Your instructions
Restate the full set of records exactly, without adding or dropping a word.

Stored items from a collection:
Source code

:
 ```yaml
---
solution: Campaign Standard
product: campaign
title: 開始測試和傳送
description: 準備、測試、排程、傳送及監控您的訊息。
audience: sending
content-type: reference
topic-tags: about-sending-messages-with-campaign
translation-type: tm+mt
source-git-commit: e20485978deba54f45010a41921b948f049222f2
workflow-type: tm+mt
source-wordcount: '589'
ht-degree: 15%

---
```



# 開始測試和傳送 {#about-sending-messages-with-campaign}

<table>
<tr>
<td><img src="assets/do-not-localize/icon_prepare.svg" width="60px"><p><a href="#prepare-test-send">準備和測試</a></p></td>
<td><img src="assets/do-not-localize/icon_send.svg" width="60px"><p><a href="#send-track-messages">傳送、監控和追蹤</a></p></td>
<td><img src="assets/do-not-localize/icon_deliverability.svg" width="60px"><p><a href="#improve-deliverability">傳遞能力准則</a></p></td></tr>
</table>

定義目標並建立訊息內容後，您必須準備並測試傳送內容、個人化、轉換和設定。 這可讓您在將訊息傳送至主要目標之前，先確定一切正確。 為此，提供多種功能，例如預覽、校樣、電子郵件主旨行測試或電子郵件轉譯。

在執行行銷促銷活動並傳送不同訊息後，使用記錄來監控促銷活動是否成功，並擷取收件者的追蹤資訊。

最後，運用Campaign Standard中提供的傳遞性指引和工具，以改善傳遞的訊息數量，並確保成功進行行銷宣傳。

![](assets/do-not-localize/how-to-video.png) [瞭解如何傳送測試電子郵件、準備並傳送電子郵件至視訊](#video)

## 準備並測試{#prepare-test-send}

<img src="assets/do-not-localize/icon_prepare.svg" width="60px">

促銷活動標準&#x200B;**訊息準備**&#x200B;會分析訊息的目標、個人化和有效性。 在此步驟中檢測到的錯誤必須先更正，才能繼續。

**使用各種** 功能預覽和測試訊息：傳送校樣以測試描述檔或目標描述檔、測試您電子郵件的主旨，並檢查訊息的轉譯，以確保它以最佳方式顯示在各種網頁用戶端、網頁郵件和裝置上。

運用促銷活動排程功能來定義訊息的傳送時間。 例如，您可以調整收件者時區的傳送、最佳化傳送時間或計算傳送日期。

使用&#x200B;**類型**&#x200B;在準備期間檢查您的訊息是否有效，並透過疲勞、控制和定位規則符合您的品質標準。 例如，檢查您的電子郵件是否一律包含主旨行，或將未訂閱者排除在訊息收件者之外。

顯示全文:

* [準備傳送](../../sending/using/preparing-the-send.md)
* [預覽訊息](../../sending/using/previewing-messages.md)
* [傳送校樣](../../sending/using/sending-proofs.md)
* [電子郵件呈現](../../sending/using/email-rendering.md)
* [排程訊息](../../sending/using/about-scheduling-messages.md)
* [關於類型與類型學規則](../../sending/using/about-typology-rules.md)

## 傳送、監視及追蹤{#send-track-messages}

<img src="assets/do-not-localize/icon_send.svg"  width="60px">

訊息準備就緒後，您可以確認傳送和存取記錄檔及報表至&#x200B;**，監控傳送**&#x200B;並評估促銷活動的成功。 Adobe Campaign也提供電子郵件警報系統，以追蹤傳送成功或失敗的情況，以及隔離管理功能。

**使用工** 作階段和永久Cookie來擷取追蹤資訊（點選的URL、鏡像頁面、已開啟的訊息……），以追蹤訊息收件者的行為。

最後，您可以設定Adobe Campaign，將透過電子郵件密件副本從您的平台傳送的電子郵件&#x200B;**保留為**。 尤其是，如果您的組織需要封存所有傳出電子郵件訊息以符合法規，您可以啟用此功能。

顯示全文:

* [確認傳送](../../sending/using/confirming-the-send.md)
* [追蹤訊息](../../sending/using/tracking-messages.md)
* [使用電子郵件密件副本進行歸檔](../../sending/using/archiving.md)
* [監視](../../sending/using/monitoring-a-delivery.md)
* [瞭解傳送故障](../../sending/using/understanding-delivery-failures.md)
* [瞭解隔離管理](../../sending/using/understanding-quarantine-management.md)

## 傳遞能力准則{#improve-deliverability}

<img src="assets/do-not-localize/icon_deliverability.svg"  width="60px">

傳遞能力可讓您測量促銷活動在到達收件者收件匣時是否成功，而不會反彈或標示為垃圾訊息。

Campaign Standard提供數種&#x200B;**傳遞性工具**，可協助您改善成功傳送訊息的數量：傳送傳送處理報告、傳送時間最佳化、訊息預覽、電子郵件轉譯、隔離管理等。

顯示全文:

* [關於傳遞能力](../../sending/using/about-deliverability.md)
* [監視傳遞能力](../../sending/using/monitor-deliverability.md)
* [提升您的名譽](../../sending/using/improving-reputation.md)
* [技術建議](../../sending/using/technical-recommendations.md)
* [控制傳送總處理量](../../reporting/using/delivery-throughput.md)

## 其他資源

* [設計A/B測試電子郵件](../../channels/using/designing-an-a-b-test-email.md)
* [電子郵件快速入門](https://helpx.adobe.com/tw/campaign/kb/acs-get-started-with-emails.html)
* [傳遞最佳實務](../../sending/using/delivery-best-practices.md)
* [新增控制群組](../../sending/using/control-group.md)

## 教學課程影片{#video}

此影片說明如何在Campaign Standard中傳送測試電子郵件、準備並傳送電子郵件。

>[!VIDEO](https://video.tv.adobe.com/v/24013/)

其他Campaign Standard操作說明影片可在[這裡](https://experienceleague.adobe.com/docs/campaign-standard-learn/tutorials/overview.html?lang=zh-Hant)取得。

Result of the task
Source code

:
 ```yaml
---
solution: Campaign Standard
product: campaign
title: 開始測試和傳送
description: 準備、測試、排程、傳送及監控您的訊息。
audience: sending
content-type: reference
topic-tags: about-sending-messages-with-campaign
translation-type: tm+mt
source-git-commit: e20485978deba54f45010a41921b948f049222f2
workflow-type: tm+mt
source-wordcount: '589'
ht-degree: 15%

---
```



# 開始測試和傳送 {#about-sending-messages-with-campaign}

<table>
<tr>
<td><img src="assets/do-not-localize/icon_prepare.svg" width="60px"><p><a href="#prepare-test-send">準備和測試</a></p></td>
<td><img src="assets/do-not-localize/icon_send.svg" width="60px"><p><a href="#send-track-messages">傳送、監控和追蹤</a></p></td>
<td><img src="assets/do-not-localize/icon_deliverability.svg" width="60px"><p><a href="#improve-deliverability">傳遞能力准則</a></p></td></tr>
</table>

定義目標並建立訊息內容後，您必須準備並測試傳送內容、個人化、轉換和設定。 這可讓您在將訊息傳送至主要目標之前，先確定一切正確。 為此，提供多種功能，例如預覽、校樣、電子郵件主旨行測試或電子郵件轉譯。

在執行行銷促銷活動並傳送不同訊息後，使用記錄來監控促銷活動是否成功，並擷取收件者的追蹤資訊。

最後，運用Campaign Standard中提供的傳遞性指引和工具，以改善傳遞的訊息數量，並確保成功進行行銷宣傳。

![](assets/do-not-localize/how-to-video.png) [瞭解如何傳送測試電子郵件、準備並傳送電子郵件至視訊](#video)

## 準備並測試{#prepare-test-send}

<img src="assets/do-not-localize/icon_prepare.svg" width="60px">

促銷活動標準&#x200B;**訊息準備**&#x200B;會分析訊息的目標、個人化和有效性。 在此步驟中檢測到的錯誤必須先更正，才能繼續。

**使用各種** 功能預覽和測試訊息：傳送校樣以測試描述檔或目標描述檔、測試您電子郵件的主旨，並檢查訊息的轉譯，以確保它以最佳方式顯示在各種網頁用戶端、網頁郵件和裝置上。

運用促銷活動排程功能來定義訊息的傳送時間。 例如，您可以調整收件者時區的傳送、最佳化傳送時間或計算傳送日期。

使用&#x200B;**類型**&#x200B;在準備期間檢查您的訊息是否有效，並透過疲勞、控制和定位規則符合您的品質標準。 例如，檢查您的電子郵件是否一律包含主旨行，或將未訂閱者排除在訊息收件者之外。

顯示全文:

* [準備傳送](../../sending/using/preparing-the-send.md)
* [預覽訊息](../../sending/using/previewing-messages.md)
* [傳送校樣](../../sending/using/sending-proofs.md)
* [電子郵件呈現](../../sending/using/email-rendering.md)
* [排程訊息](../../sending/using/about-scheduling-messages.md)
* [關於類型與類型學規則](../../sending/using/about-typology-rules.md)

## 傳送、監視及追蹤{#send-track-messages}

<img src="assets/do-not-localize/icon_send.svg"  width="60px">

訊息準備就緒後，您可以確認傳送和存取記錄檔及報表至&#x200B;**，監控傳送**&#x200B;並評估促銷活動的成功。 Adobe Campaign也提供電子郵件警報系統，以追蹤傳送成功或失敗的情況，以及隔離管理功能。

**使用工** 作階段和永久Cookie來擷取追蹤資訊（點選的URL、鏡像頁面、已開啟的訊息……），以追蹤訊息收件者的行為。

最後，您可以設定Adobe Campaign，將透過電子郵件密件副本從您的平台傳送的電子郵件&#x200B;**保留為**。 尤其是，如果您的組織需要封存所有傳出電子郵件訊息以符合法規，您可以啟用此功能。

顯示全文:

* [確認傳送](../../sending/using/confirming-the-send.md)
* [追蹤訊息](../../sending/using/tracking-messages.md)
* [使用電子郵件密件副本進行歸檔](../../sending/using/archiving.md)
* [監視](../../sending/using/monitoring-a-delivery.md)
* [瞭解傳送故障](../../sending/using/understanding-delivery-failures.md)
* [瞭解隔離管理](../../sending/using/understanding-quarantine-management.md)

## 傳遞能力准則{#improve-deliverability}

<img src="assets/do-not-localize/icon_deliverability.svg"  width="60px">

傳遞能力可讓您測量促銷活動在到達收件者收件匣時是否成功，而不會反彈或標示為垃圾訊息。

Campaign Standard提供數種&#x200B;**傳遞性工具**，可協助您改善成功傳送訊息的數量：傳送傳送處理報告、傳送時間最佳化、訊息預覽、電子郵件轉譯、隔離管理等。

顯示全文:

* [關於傳遞能力](../../sending/using/about-deliverability.md)
* [監視傳遞能力](../../sending/using/monitor-deliverability.md)
* [提升您的名譽](../../sending/using/improving-reputation.md)
* [技術建議](../../sending/using/technical-recommendations.md)
* [控制傳送總處理量](../../reporting/using/delivery-throughput.md)

## 其他資源

* [設計A/B測試電子郵件](../../channels/using/designing-an-a-b-test-email.md)
* [電子郵件快速入門](https://helpx.adobe.com/tw/campaign/kb/acs-get-started-with-emails.html)
* [傳遞最佳實務](../../sending/using/delivery-best-practices.md)
* [新增控制群組](../../sending/using/control-group.md)

## 教學課程影片{#video}

此影片說明如何在Campaign Standard中傳送測試電子郵件、準備並傳送電子郵件。

>[!VIDEO](https://video.tv.adobe.com/v/24013/)

其他Campaign Standard操作說明影片可在[這裡](https://experienceleague.adobe.com/docs/campaign-standard-learn/tutorials/overview.html?lang=zh-Hant)取得。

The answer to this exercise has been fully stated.